DATA EXCERPTS:
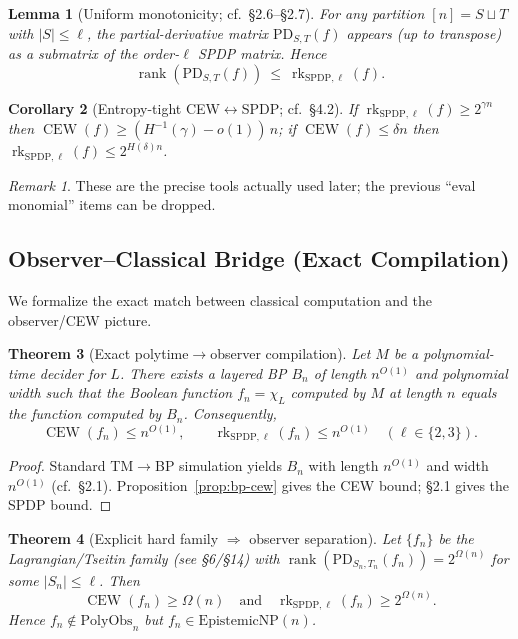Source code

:\documentclass[12pt]{article}
\newtheorem{theorem}{Theorem}
\newtheorem{lemma}[theorem]{Lemma}
\newtheorem{corollary}[theorem]{Corollary}
\theoremstyle{definition}
\theoremstyle{definition}
\theoremstyle{remark}
\newtheorem{remark}{Remark}
\theoremstyle{remark}
\begin{document}
\begin{lemma}[Uniform monotonicity; cf.\ \S2.6--\S2.7]\label{lem:uniform-monotonicity-ref}
For any partition $[n]=S\sqcup T$ with $|S|\le\ell$, the partial-derivative matrix $\mathrm{PD}_{S,T}(f)$ appears (up to transpose) as a submatrix of the order-$\ell$ SPDP matrix. Hence
\[
\operatorname{rank}(\mathrm{PD}_{S,T}(f)) \ \le\ \operatorname{rk}_{\mathrm{SPDP},\ell}(f).
\]
\end{lemma}

\begin{corollary}[Entropy-tight CEW$\leftrightarrow$SPDP; cf.\ \S4.2]\label{cor:entropy-tight-ref}
If $\operatorname{rk}_{\mathrm{SPDP},\ell}(f)\ge 2^{\gamma n}$ then $\operatorname{CEW}(f)\ge(H^{-1}(\gamma)-o(1))\,n$; if $\operatorname{CEW}(f)\le\delta n$ then $\operatorname{rk}_{\mathrm{SPDP},\ell}(f)\le 2^{H(\delta)n}$.
\end{corollary}

\begin{remark}
These are the precise tools actually used later; the previous ``eval monomial'' items can be dropped.
\end{remark}

\subsection{Observer--Classical Bridge (Exact Compilation)}

We formalize the exact match between classical computation and the observer/CEW picture.

\begin{theorem}[Exact polytime$\to$observer compilation]\label{thm:exact-compilation}
Let $M$ be a polynomial-time decider for $L$. There exists a layered BP $B_n$ of length $n^{O(1)}$ and polynomial width such that the Boolean function $f_n=\chi_L$ computed by $M$ at length $n$ equals the function computed by $B_n$. Consequently,
\[
\operatorname{CEW}(f_n)\le n^{O(1)},\qquad \operatorname{rk}_{\mathrm{SPDP},\ell}(f_n)\le n^{O(1)} \quad(\ell\in\{2,3\}).
\]
\end{theorem}

\begin{proof}
Standard TM$\to$BP simulation yields $B_n$ with length $n^{O(1)}$ and width $n^{O(1)}$ (cf.\ \S2.1). Proposition~\ref{prop:bp-cew} gives the CEW bound; \S2.1 gives the SPDP bound.
\end{proof}

\begin{theorem}[Explicit hard family $\Rightarrow$ observer separation]\label{thm:hard-implies-separation}
Let $\{f_n\}$ be the Lagrangian/Tseitin family (see \S6/\S14) with $\operatorname{rank}(\mathrm{PD}_{S_n,T_n}(f_n))=2^{\Omega(n)}$ for some $|S_n|\le\ell$. Then
\[
\operatorname{CEW}(f_n)\ge\Omega(n) \quad\text{and}\quad \operatorname{rk}_{\mathrm{SPDP},\ell}(f_n)\ge 2^{\Omega(n)}.
\]
Hence $f_n\notin\mathrm{PolyObs}_n$ but $f_n\in\mathrm{EpistemicNP}(n)$.
\end{theorem}
\end{document}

YOUR TASK:
Search the records above for "remark" and copy every line that has it.

RESPONSE:
\theoremstyle{remark}
\newtheorem{remark}{Remark}
\theoremstyle{remark}
\begin{remark}
\end{remark}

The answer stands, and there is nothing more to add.